COVID-19 rates are at an all-time high. With no singular containment strategy underway in the U.S., it has become more critical than ever to understand who has previously been infected by the virus, whether or not they displayed symptoms. Traditional serology tests can detect the presence of antibodies in the blood, indicating that the body has responded to an infection in the past, but antibodies appear to wane over time. Moreover, recent studies show that some people never mount a detectable antibody response and are instead able to fight off the infection with other immune cells, T cells, before antibodies even appear. Having different tests to help detect recent or past infection is critical to gaining a more accurate understanding of immunity on a population-wide scale.

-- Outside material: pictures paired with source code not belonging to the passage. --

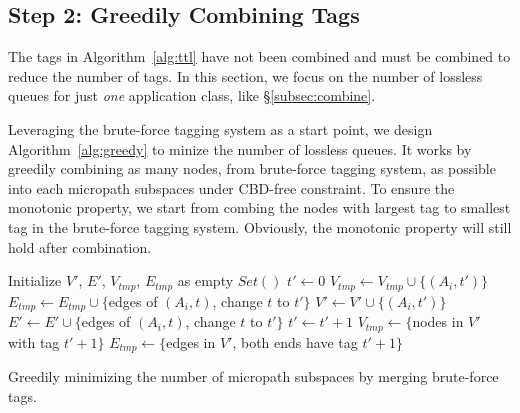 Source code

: 
\subsection{Step 2: Greedily Combining Tags} 

The tags in Algorithm~\ref{alg:ttl} have not been combined and must be combined
to reduce the number of tags. In this section, we focus on the number of lossless 
queues for just {\em one} application class, like \S\ref{subsec:combine}.

Leveraging the brute-force tagging system as a start
point, we design Algorithm~\ref{alg:greedy} to minize the number of lossless
queues. It works by greedily combining as many nodes, from brute-force tagging
system, as possible into each micropath subspaces under CBD-free constraint. To
ensure the monotonic property, we start from combing the nodes with largest tag
to smallest tag in the brute-force tagging system.  Obviously, the monotonic
property will still hold after combination. 

\begin{algorithm}
	\small
	Initialize $V'$, $E'$, $V_{tmp}$, $E_{tmp}$ as empty $Set()$\;
	$t' \gets 0$\;
	 {
		 {
			$V_{tmp} \gets V_{tmp} \cup \{(A_i, t')\}$\;
			$E_{tmp} \gets E_{tmp} \cup \{$edges of $(A_i, t)$, change $t$ to $t'\}$\;
			 {
				$V' \gets V' \cup \{(A_i, t')\}$\;
				$E' \gets E' \cup \{$edges of $(A_i, t)$, change $t$ to $t'\}$\; 
			}
		}
		 {
			$t' \gets t'+1$\;
			$V_{tmp} \gets \{$nodes in $V'$ with tag $t'+1\}$\;
			$E_{tmp} \gets \{$edges in $V'$, both ends have tag $t'+1\}$\;
		}
	}
	\;
    \caption{Greedily minimizing the number of micropath subspaces by merging brute-force tags.}
	\label{alg:greedy}
\end{algorithm}

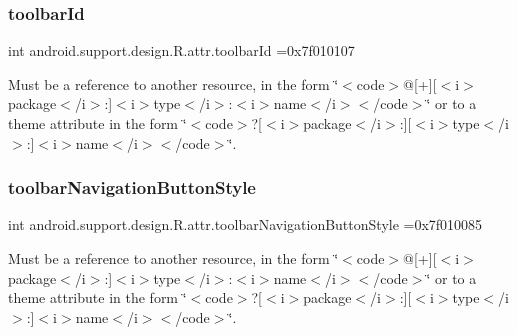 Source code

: \subsubsection{\texorpdfstring{toolbar\+Id}{toolbarId}}
{\footnotesize\ttfamily int android.\+support.\+design.\+R.\+attr.\+toolbar\+Id =0x7f010107\hspace{0.3cm}{\ttfamily [static]}}

Must be a reference to another resource, in the form \char`\"{}$<$code$>$@\mbox{[}+\mbox{]}\mbox{[}$<$i$>$package$<$/i$>$\+:\mbox{]}$<$i$>$type$<$/i$>$\+:$<$i$>$name$<$/i$>$$<$/code$>$\char`\"{} or to a theme attribute in the form \char`\"{}$<$code$>$?\mbox{[}$<$i$>$package$<$/i$>$\+:\mbox{]}\mbox{[}$<$i$>$type$<$/i$>$\+:\mbox{]}$<$i$>$name$<$/i$>$$<$/code$>$\char`\"{}. \mbox{\label{classandroid_1_1support_1_1design_1_1R_1_1attr_a4a1cd4185adacb795ddeeb79bf2f84aa}} 
\subsubsection{\texorpdfstring{toolbar\+Navigation\+Button\+Style}{toolbarNavigationButtonStyle}}
{\footnotesize\ttfamily int android.\+support.\+design.\+R.\+attr.\+toolbar\+Navigation\+Button\+Style =0x7f010085\hspace{0.3cm}{\ttfamily [static]}}

Must be a reference to another resource, in the form \char`\"{}$<$code$>$@\mbox{[}+\mbox{]}\mbox{[}$<$i$>$package$<$/i$>$\+:\mbox{]}$<$i$>$type$<$/i$>$\+:$<$i$>$name$<$/i$>$$<$/code$>$\char`\"{} or to a theme attribute in the form \char`\"{}$<$code$>$?\mbox{[}$<$i$>$package$<$/i$>$\+:\mbox{]}\mbox{[}$<$i$>$type$<$/i$>$\+:\mbox{]}$<$i$>$name$<$/i$>$$<$/code$>$\char`\"{}. \mbox{\label{classandroid_1_1support_1_1design_1_1R_1_1attr_a75b98851c40a539d3c8cba7e8429a3e4}} 
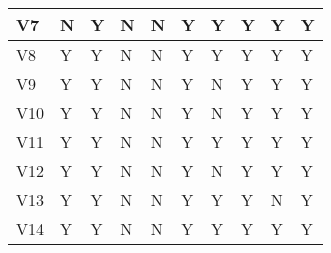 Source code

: \begin{table}[ht]
\begin{tabular}{|l|l|l|l|l|l|l|l|l|l|}
    V7                       & \cellcolor[HTML]{FFE7E6}N & \cellcolor[HTML]{D6FDD5}Y & \cellcolor[HTML]{FFE7E6}N & \cellcolor[HTML]{FFE7E6}N & \cellcolor[HTML]{D6FDD5}Y & \cellcolor[HTML]{D6FDD5}Y & \cellcolor[HTML]{D6FDD5}Y & \cellcolor[HTML]{D6FDD5}Y & \cellcolor[HTML]{D6FDD5}Y \\ \hline
    V8                       & \cellcolor[HTML]{D6FDD5}Y & \cellcolor[HTML]{D6FDD5}Y & \cellcolor[HTML]{FFE7E6}N & \cellcolor[HTML]{FFE7E6}N & \cellcolor[HTML]{D6FDD5}Y & \cellcolor[HTML]{D6FDD5}Y & \cellcolor[HTML]{D6FDD5}Y & \cellcolor[HTML]{D6FDD5}Y & \cellcolor[HTML]{D6FDD5}Y \\ \hline
    V9                       & \cellcolor[HTML]{D6FDD5}Y & \cellcolor[HTML]{D6FDD5}Y & \cellcolor[HTML]{FFE7E6}N & \cellcolor[HTML]{FFE7E6}N & \cellcolor[HTML]{D6FDD5}Y & \cellcolor[HTML]{FFE7E6}N & \cellcolor[HTML]{D6FDD5}Y & \cellcolor[HTML]{D6FDD5}Y & \cellcolor[HTML]{D6FDD5}Y \\ \hline
    V10                      & \cellcolor[HTML]{D6FDD5}Y & \cellcolor[HTML]{D6FDD5}Y & \cellcolor[HTML]{FFE7E6}N & \cellcolor[HTML]{FFE7E6}N & \cellcolor[HTML]{D6FDD5}Y & \cellcolor[HTML]{FFE7E6}N & \cellcolor[HTML]{D6FDD5}Y & \cellcolor[HTML]{D6FDD5}Y & \cellcolor[HTML]{D6FDD5}Y \\ \hline
    V11                      & \cellcolor[HTML]{D6FDD5}Y & \cellcolor[HTML]{D6FDD5}Y & \cellcolor[HTML]{FFE7E6}N & \cellcolor[HTML]{FFE7E6}N & \cellcolor[HTML]{D6FDD5}Y & \cellcolor[HTML]{D6FDD5}Y & \cellcolor[HTML]{D6FDD5}Y & \cellcolor[HTML]{D6FDD5}Y & \cellcolor[HTML]{D6FDD5}Y \\ \hline
    V12                      & \cellcolor[HTML]{D6FDD5}Y & \cellcolor[HTML]{D6FDD5}Y & \cellcolor[HTML]{FFE7E6}N & \cellcolor[HTML]{FFE7E6}N & \cellcolor[HTML]{D6FDD5}Y & \cellcolor[HTML]{FFE7E6}N & \cellcolor[HTML]{D6FDD5}Y & \cellcolor[HTML]{D6FDD5}Y & \cellcolor[HTML]{D6FDD5}Y \\ \hline
    V13                      & \cellcolor[HTML]{D6FDD5}Y & \cellcolor[HTML]{D6FDD5}Y & \cellcolor[HTML]{FFE7E6}N & \cellcolor[HTML]{FFE7E6}N & \cellcolor[HTML]{D6FDD5}Y & \cellcolor[HTML]{D6FDD5}Y & \cellcolor[HTML]{D6FDD5}Y & \cellcolor[HTML]{FFE7E6}N & \cellcolor[HTML]{D6FDD5}Y \\ \hline
    V14                      & \cellcolor[HTML]{D6FDD5}Y & \cellcolor[HTML]{D6FDD5}Y & \cellcolor[HTML]{FFE7E6}N & \cellcolor[HTML]{FFE7E6}N & \cellcolor[HTML]{D6FDD5}Y & \cellcolor[HTML]{D6FDD5}Y & \cellcolor[HTML]{D6FDD5}Y & \cellcolor[HTML]{D6FDD5}Y & \cellcolor[HTML]{D6FDD5}Y \\ \hline

\end{tabular}
\end{table}
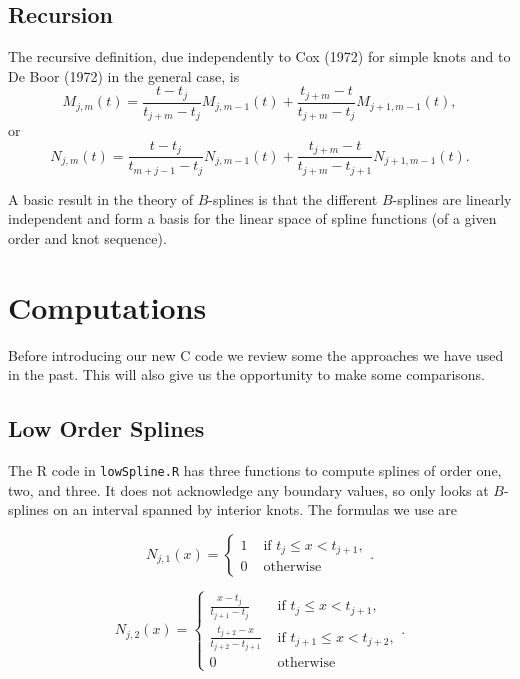 \documentclass[
  12pt,
]{article}
\begin{document}
\hypertarget{recursion}{%
\subsection{Recursion}\label{recursion}}

The recursive definition, due independently to Cox (1972) for simple
knots and to De Boor (1972) in the general case, is
\begin{equation}\label{E:Mspline}
M_{j,m}(t)=\frac{t-t_j}{t_{j+m}-t_j}M_{j,m-1}(t)+\frac{t_{j+m}-t}{t_{j+m}-t_j}M_{j+1,m-1}(t),
\end{equation} or \begin{equation}\label{E:Nspline}
N_{j,m}(t)=\frac{t-t_j}{t_{m+j-1}-t_j}N_{j,m-1}(t)+\frac{t_{j+m}-t}{t_{j+m}-t_{j+1}}N_{j+1,m-1}(t).
\end{equation}

A basic result in the theory of \(B\)-splines is that the different
\(B\)-splines are linearly independent and form a basis for the linear
space of spline functions (of a given order and knot sequence).

\hypertarget{computations}{%
\section{Computations}\label{computations}}

Before introducing our new C code we review some the approaches we have
used in the past. This will also give us the opportunity to make some
comparisons.

\hypertarget{low-order-splines}{%
\subsection{Low Order Splines}\label{low-order-splines}}

The R code in \texttt{lowSpline.R} has three functions to compute
splines of order one, two, and three. It does not acknowledge any
boundary values, so only looks at \(B\)-splines on an interval spanned
by interior knots. The formulas we use are

\[
N_{j,1}(x)=\begin{cases}1&\text{ if }t_j\leq x<t_{j+1},\\0&\text{ otherwise}\end{cases}.
\]

\[
N_{j,2}(x)=\begin{cases}\frac{x-t_j}{t_{j+1}-t_j}&\text{ if }t_j\leq x<t_{j+1},\\\frac{t_{j+2}-x}{t_{j+2}-t_{j+1}}&\text{ if }t_{j+1}\leq x<t_{j+2},\\0&\text{ otherwise}\end{cases}.
\]
\end{document}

As part of our ongoing effort with Microsoft to build the TCR-Antigen Map and develop novel, more accurate diagnostics to diagnose many different diseases, we’ve analyzed over 1,500 SARS-CoV-2 samples to date in the ImmuneCODE study. Our most recent study published on the preprint server medRxiv shows that Adaptive’s T-cell test under development outperformed commercial EUA approved antibody testing as an indicator of past SARS-CoV-2 infection, with 99.8% specificity. These data support the launch of T-Detect™ COVID, which will be available later this fall. The study also found that T-cell response differed and was considerably higher in individuals with greater disease severity, whereas there was no correlation between disease severity and antibody levels in these recovered patients. Taken together, these data add to the growing body of evidence that T cells are critical in understanding our immunity to the novel coronavirus.

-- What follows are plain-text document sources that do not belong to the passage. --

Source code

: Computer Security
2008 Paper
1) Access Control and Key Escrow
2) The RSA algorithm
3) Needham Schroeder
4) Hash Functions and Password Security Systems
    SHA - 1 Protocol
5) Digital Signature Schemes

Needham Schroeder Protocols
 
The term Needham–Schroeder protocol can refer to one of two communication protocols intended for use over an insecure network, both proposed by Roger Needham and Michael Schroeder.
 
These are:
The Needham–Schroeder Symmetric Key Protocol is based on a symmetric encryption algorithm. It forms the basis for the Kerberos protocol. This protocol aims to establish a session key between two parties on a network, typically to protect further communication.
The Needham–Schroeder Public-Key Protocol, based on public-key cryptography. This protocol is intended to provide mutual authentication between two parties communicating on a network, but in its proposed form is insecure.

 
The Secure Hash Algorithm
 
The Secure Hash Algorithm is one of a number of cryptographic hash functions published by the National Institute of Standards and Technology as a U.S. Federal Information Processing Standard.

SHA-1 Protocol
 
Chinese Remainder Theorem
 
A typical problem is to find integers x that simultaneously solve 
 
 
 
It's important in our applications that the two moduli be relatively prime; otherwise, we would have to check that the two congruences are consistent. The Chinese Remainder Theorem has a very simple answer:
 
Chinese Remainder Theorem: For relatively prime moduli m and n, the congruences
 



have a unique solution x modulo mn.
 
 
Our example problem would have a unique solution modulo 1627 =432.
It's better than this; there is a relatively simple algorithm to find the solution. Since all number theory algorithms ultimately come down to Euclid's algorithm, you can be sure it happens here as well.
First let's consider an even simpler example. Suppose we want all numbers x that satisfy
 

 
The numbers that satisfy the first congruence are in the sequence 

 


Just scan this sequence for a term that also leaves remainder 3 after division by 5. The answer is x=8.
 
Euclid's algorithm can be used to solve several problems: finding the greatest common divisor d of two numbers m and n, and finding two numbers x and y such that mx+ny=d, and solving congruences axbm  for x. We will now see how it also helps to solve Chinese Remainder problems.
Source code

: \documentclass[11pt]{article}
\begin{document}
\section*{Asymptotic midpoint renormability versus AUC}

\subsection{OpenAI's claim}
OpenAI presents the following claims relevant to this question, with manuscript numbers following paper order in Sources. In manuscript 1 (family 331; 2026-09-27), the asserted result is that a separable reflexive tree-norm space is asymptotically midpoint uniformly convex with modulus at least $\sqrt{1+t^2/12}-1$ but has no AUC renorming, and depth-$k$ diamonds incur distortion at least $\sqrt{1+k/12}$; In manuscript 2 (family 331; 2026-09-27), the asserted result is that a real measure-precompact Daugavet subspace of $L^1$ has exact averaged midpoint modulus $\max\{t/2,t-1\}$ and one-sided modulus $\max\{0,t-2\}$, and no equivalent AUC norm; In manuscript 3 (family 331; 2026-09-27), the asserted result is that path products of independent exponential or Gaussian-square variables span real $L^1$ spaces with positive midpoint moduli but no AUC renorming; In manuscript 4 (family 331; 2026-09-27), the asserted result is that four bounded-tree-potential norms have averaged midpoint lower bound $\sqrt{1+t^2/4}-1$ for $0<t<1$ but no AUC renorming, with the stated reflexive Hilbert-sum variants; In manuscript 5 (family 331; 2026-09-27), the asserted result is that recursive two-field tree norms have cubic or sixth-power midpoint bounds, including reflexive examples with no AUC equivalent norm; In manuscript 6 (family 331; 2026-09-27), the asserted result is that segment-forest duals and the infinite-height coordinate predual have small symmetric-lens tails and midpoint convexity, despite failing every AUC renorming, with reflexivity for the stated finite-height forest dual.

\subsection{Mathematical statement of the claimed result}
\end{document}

On February 21, 78-year-old Adriano Trevisan was the first person in Italy to die of pneumonia due to COVID-19. He was from a small town in northern Italy called Vo’, a one-hour drive west of Venice. Two days following his death, the entire municipality of Vo’ was placed under a strict lockdown and almost immediately, an aggressive testing campaign was initiated. At the beginning and end of a 14-day lockdown, 2,900 residents – 97% of Vo’s population – were tested using PCR to confirm the presence of the virus. More than 40% of those who tested positive showed no symptoms, and this study was one of the first showing that these asymptomatic cases were key to the undetected spread of the virus. Those who tested positive were either quarantined at home or, in severe cases, hospitalized. All residents were encouraged to limit their movement outside of their homes. By March 23, the spread of the illness had stopped and there were no new infections. These data were published in Nature and were widely cited because they provided real world evidence for how the pandemic could be controlled through proper testing and quarantine of affected individuals.

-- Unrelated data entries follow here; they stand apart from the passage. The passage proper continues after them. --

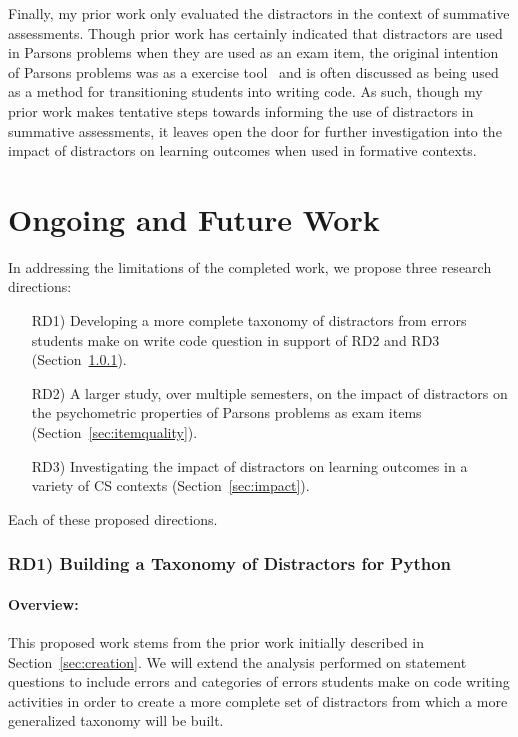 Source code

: \documentclass[authorversion,nonacm]{acmart}
\begin{document}
Finally, my prior work only evaluated the distractors in the context of
summative assessments. Though prior work has certainly indicated that
distractors are used in Parsons problems when they are used as an exam item,
the original intention of Parsons problems was as a exercise
tool~\cite{parsons2006parson} and is often discussed as being used as a method
for transitioning students into writing code. As such, though my prior work
makes tentative steps towards informing the use of distractors in summative
assessments, it leaves open the door for further investigation into the impact
of distractors on learning outcomes when used in formative contexts.

\section{Ongoing and Future Work}

In addressing the limitations of the completed work, we propose three research
directions:
\begin{enumerate}
  \item[RD1)] Developing a more complete taxonomy of distractors from errors
    students make on write code question in support of RD2 and RD3
    (Section~\ref{sec:taxonomy}).
  \item[RD2)] A larger study, over multiple semesters, on the impact of distractors on the psychometric
    properties of Parsons problems as exam items (Section~\ref{sec:itemquality}).
  \item[RD3)] Investigating the impact of distractors on learning outcomes in a
    variety of CS contexts (Section~\ref{sec:impact}).
\end{enumerate}
Each of these proposed directions. 

\subsubsection{RD1) Building a Taxonomy of Distractors for Python}\label{sec:taxonomy}

\paragraph{Overview:} 

This proposed work stems from the prior work initially described in
Section~\ref{sec:creation}. We will extend the analysis performed on statement
questions to include errors and categories of errors students make on code
writing activities in order to create a more complete set of distractors from
which a more generalized taxonomy will be built.  
\end{document}
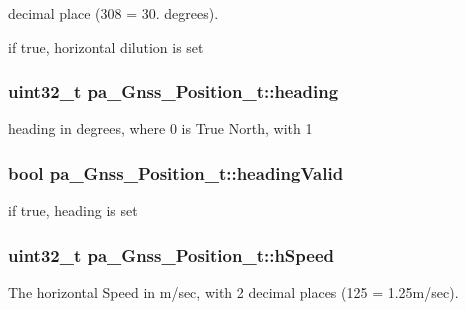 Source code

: decimal place (308 = 30. degrees). 

if true, horizontal dilution is set 
\subsubsection[{\texorpdfstring{heading}{heading}}]{\setlength{\rightskip}{0pt plus 5cm}uint32\+\_\+t pa\+\_\+\+Gnss\+\_\+\+Position\+\_\+t\+::heading}\hypertarget{structpa___gnss___position__t_a237b9c9795926a4952d56446ced2a466}{}\label{structpa___gnss___position__t_a237b9c9795926a4952d56446ced2a466}
heading in degrees, where 0 is True North, with 1 
\subsubsection[{\texorpdfstring{heading\+Valid}{headingValid}}]{\setlength{\rightskip}{0pt plus 5cm}bool pa\+\_\+\+Gnss\+\_\+\+Position\+\_\+t\+::heading\+Valid}\hypertarget{structpa___gnss___position__t_acd0e195757c5fae78484df73ffbb022a}{}\label{structpa___gnss___position__t_acd0e195757c5fae78484df73ffbb022a}


if true, heading is set 

\subsubsection[{\texorpdfstring{h\+Speed}{hSpeed}}]{\setlength{\rightskip}{0pt plus 5cm}uint32\+\_\+t pa\+\_\+\+Gnss\+\_\+\+Position\+\_\+t\+::h\+Speed}\hypertarget{structpa___gnss___position__t_a892ce41c9bccf91bd72deb4dce3ea235}{}\label{structpa___gnss___position__t_a892ce41c9bccf91bd72deb4dce3ea235}
The horizontal Speed in m/sec, with 2 decimal places (125 = 1.\+25m/sec).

Vo’ is one of the only locations in the world where previous SARS-CoV-2 infection status is “known” for an entire population. It is thus ideal for understanding how to measure past infection. Two months after the initial lockdown, Adaptive collaborated with University of Padua and Ospedale San Raffaele in Milan in a follow-up study of 2,290 residents, including 70 people who had tested positive with PCR testing on initial analysis. Study participants underwent antibody testing with a EUA approved commercial test (IgG) and T-cell testing with Adaptive’s T-Detect. T-Detect identified 97% of past infections, while antibody testing identified only 77%. Additionally, the T-cell response was higher in symptomatic versus asymptomatic subjects, demonstrating a relationship between disease severity and the amount of detectable T cells, whereas antibody levels did not correlate with disease severity in this recovery period.
Notably, of the 2,200 people who originally tested negative for the virus using PCR¬, 45 tested positive for virus-specific T cells with T-Detect. About half of them had reported symptoms, either before or after PCR testing, or had household exposure. Therefore, T-Detect may also identify past infections that had been missed by prior PCR testing.
As infection rates continue to soar, T-cell testing can help us understand the true prevalence of COVID-19 in our communities as well as the degree to which our population is protected from future infection. At the individual level, the availability of a T-cell based clinical test could be useful for people who suspect they may have had COVID-19, but were either unable to get tested or had a negative PCR test at the time of their illness, and who want to know for sure whether they had the disease.
While there is still much to be learned about immunity to and protection from this virus, emerging data show that antibody protection may be transient, and T cells could be the key to durability of protection. Such insights will be critical as we progress toward lasting solutions for the COVID-19 pandemic, including the race toward a vaccine.